Harris Frank, a former resident at Bethesda Barclay House, found himself in a technology black hole. He was frustrated with seemingly endless computer problems and found a Washington University student to help him sort out his technology issues. Coincidentally, the student ran a program aimed at helping seniors learn how to use computers. Harris wanted to bring a similar education program to his fellow residents and friends who also struggled with the computer.
In today’s ever changing world of technology, users are often faced with learning, adapting and re-learning how to operate their latest electronic gadgets, all the while on the lookout for the next improvement. But for seniors who lack experience in handling even the most common form of technology – the computer – it can be overwhelming and confusing.
“I believe that older people, and I am certainly one of them, miss an awful lot because we are scared to death of the computer,” explains Mr. Frank. “We think that if we hit the wrong key, everything will disappear.”

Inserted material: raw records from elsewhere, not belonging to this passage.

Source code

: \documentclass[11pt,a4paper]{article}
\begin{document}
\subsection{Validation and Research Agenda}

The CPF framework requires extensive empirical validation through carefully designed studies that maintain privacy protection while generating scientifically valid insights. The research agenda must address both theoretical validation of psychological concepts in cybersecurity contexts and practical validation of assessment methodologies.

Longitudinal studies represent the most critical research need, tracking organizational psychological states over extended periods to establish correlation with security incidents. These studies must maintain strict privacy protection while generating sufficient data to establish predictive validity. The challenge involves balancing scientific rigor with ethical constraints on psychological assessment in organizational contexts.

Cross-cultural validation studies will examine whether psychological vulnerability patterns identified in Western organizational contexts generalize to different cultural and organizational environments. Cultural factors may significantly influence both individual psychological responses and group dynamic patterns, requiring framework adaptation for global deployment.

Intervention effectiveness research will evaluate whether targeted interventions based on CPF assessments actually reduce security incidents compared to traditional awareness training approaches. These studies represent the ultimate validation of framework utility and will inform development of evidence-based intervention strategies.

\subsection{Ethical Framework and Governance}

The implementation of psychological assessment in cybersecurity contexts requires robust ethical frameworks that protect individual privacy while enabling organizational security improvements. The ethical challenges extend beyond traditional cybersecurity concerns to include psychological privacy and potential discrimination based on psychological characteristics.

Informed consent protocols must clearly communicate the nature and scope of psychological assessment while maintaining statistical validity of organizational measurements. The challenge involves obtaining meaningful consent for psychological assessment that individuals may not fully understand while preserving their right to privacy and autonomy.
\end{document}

In 2013, Mr. Frank collaborated with Washington University’s Olin Business School to create Computer Comfort, a technology education program. Computer Comfort is designed to change the belief that seniors are not interested in learning about technology. With assistance from students of Washington University’s Olin Business School, the students lead the hands-on, basic computer skills sessions.
The course tagline, “You’re never too old to learn!” was inspired by Peg Sharp, age 104, who proudly proclaimed it when she called in to make her class reservation. Computer Comfort is free of charge and is offered to all Bethesda residents in the spring and fall.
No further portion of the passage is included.